At September 30, 1999, the Bank was in compliance with applicable requirements.
However, because required reserves must be maintained in the form of vault cash
or a noninterest-bearing account at a Federal Reserve Bank, the effect of this
reserve requirement is to reduce an institution's earning assets.

Safety and Soundness Guidelines. The OTS and the other federal banking
agencies have established guidelines for safety and soundness, addressing
operational and managerial, as well as compensation matters for insured
financial institutions. Institutions failing to meet these standards are
required to submit compliance plans to their appropriate federal regulators. The
OTS and the other agencies have also established guidelines regarding asset
quality and earnings standards for insured institutions.
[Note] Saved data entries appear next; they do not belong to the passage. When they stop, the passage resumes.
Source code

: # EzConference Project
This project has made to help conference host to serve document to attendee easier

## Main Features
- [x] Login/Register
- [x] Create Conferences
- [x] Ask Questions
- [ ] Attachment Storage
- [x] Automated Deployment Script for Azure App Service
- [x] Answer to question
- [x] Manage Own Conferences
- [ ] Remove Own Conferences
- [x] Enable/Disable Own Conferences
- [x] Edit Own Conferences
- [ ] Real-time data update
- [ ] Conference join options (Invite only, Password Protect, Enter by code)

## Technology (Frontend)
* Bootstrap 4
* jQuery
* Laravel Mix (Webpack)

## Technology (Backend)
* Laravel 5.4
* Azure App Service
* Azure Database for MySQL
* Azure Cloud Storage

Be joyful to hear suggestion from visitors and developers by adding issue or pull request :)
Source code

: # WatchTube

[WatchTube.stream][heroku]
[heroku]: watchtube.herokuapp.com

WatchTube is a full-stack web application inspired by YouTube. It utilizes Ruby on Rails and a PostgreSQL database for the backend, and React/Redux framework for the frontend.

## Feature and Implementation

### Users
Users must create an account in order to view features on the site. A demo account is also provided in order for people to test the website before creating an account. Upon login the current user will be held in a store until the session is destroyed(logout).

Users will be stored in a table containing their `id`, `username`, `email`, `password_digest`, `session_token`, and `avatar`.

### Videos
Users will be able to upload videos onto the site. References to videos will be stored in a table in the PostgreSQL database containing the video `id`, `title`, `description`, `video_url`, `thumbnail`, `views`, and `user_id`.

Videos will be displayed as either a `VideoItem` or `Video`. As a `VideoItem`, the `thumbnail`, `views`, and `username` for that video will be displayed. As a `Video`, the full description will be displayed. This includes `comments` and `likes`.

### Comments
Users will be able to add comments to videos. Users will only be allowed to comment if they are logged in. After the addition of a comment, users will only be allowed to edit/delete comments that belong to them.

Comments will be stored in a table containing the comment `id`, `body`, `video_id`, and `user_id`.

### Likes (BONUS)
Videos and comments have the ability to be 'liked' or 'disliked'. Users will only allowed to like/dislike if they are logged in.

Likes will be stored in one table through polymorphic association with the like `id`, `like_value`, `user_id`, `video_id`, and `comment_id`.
Recent Regulatory Developments. On November 12, 1999, President Clinton
signed into law the Gramm-Leach-Bliley Act (the "Act") which will, effective
March 11, 2000, permit qualifying bank holding companies to become financial
holding companies and thereby affiliate with securities firms and insurance
companies and engage in other activities that are financial in nature. The Act
defines "financial in nature" to include securities underwriting, dealing and
market making; sponsoring mutual funds and investment companies; insurance
underwriting and agency; merchant banking activities; and activities that the
Board has determined to be closely related to banking. A qualifying national
bank also may engage, subject to limitations on investment, in activities that
are financial in nature, other than insurance underwriting, insurance company
portfolio investment, real estate development, and real estate investment,
through a financial subsidiary of the Bank.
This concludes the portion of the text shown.